The Olympic champion, Greater Manchester’s Walking and Cycling Commissioner, is the brainchild of a scheme that plans to pump £1.5bn into a web of cycling networks around the city.

But the UK consistently ranks as one of the least bike-friendly nations in Europe and Boardman feels the sluggishness of city officials are contributing to that.

“Every active country in the world has a good transport infrastructure – they have an option that is attractive,” he said.

“We don’t. You can’t push people out of the car unless there’s an alternative.

“It’s quite complex, but political leaders need to enable their officials. A political leader can say what they like about wanting to do things but officers are unsure about making those big changes.
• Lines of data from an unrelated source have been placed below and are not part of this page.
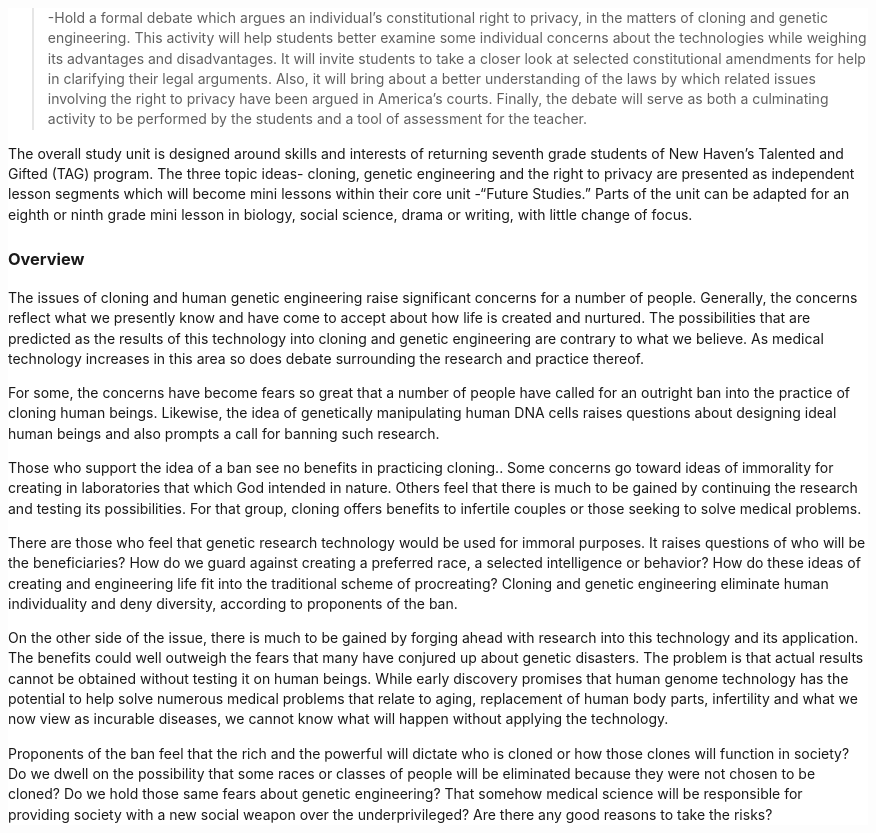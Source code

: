</blockquote>
<blockquote>
<dl>
<dt>
-Hold a formal debate which argues an individual’s constitutional right to privacy,  in the matters of cloning and genetic engineering.   This activity will help students better examine some individual concerns about the technologies while weighing its advantages and disadvantages.   It will invite students to take a closer look at selected constitutional amendments for help in clarifying their legal arguments.   Also,  it will bring about a better understanding of the laws by which related issues involving the right to privacy have been argued in America’s courts.    Finally,  the debate will serve as both a culminating activity to be performed by the students and a tool of assessment for the teacher.
</dt>
</dl>
</blockquote>
The overall study unit is designed around  skills and interests of returning seventh grade students of New Haven’s Talented and Gifted (TAG)  program.    The three topic ideas- cloning, genetic engineering and the right to privacy  are presented as independent lesson segments which  will become  mini lessons within their core unit -“Future Studies.”    Parts of the unit can be adapted for an eighth or ninth grade mini lesson in biology,  social science,  drama or writing,  with little change of focus.
<h3>
Overview
</h3>
The issues of cloning and  human genetic engineering raise significant concerns for a number of people.   Generally,  the concerns reflect what we presently know and have come to accept about how life is created and nurtured.    The possibilities that are predicted as the results of this technology into cloning and genetic engineering are contrary to what we believe.    As medical technology increases in this area so does debate surrounding the research and practice thereof.
<p>
For some,  the concerns have become fears so great that a number of people have called for an outright  ban into the practice of cloning human beings.   Likewise, the idea of genetically manipulating human DNA cells raises questions about designing ideal human beings and also prompts a call for banning such research.
</p>
<p>
Those who support the idea of a ban see no benefits in practicing cloning..  Some concerns go toward ideas of immorality for creating in laboratories that which God intended in nature.   Others feel  that there is much to be gained by continuing the research and testing its possibilities.   For that group,  cloning offers benefits to infertile couples or those seeking to solve medical problems.
</p>
<p>
There are those who feel that genetic research technology would be used for immoral purposes.  It raises questions of who will be the beneficiaries?   How do we guard against creating a preferred race,  a selected intelligence or behavior?   How do these ideas of creating and engineering life fit into the traditional scheme of procreating?   Cloning and genetic engineering  eliminate human individuality and deny diversity,  according to proponents of the ban.
</p>
<p>
On the other side of the issue, there is much to be gained by forging ahead with research into this technology and its application.    The benefits could well outweigh the fears that many have conjured up about genetic disasters.   The problem is that actual results cannot be obtained without testing it on human beings.   While early discovery promises that  human genome technology has the potential to help solve numerous medical problems that relate to aging, replacement of human body parts, infertility and  what we now view as incurable diseases,  we cannot know what will happen without applying the technology.
</p>
<p>
Proponents of the ban feel that the rich and the powerful will dictate who is cloned or how those clones will function in society?   Do we dwell on the possibility that some races or classes of people will be eliminated because they were not chosen to be cloned?  Do we hold those same fears about genetic engineering?   That somehow medical science will be responsible for providing society with a new social weapon over the underprivileged?    Are there any good reasons to take the risks?
</p>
“For that civil servant, the person in the middle, this is their mortgage and they don’t want to do anything risky because their job is on the line.

“We’ve given cities the tools to do it and it’s changing but it is painfully slow.”

OVO Energy is the UK’s leading energy provider and the Title Partner of the OVO Energy Tour of Britain.

This summer, OVO Energy has been on a mission to inspire more people to get our on their bikes, by challenging the barriers to cycling participation; namely road safety.

A national series of Night Ride events paved the way for more people to feel confident on the roads, and the OVO Energy Innovators programme has been harnessing technology and innovation to encourage increased numbers of cyclists.

In the process, OVO Energy is hoping to inspire people to adopt low carbon habits, so that collectively, a zero carbon future can be a reality.

Boardman feels events such as these are vital for making the public feel more secure on the road and getting Brits back on their bikes.

“Those events are so important, they’re the catalyst and the hub of the wheel,” he said.

“It’s the bit that let’s those other things happen. It’s a framework where lots of other things can happen and enable us to show a bicycle can be more than just going to the shops.

“Sometimes you need a reason to try it. Something as frighteningly subtle as a reason to go can be the difference between masses of people doing something and not doing it.

“This is the opportunity we have to let people have a go in a place where it’s secure and there’s lots of people doing it.”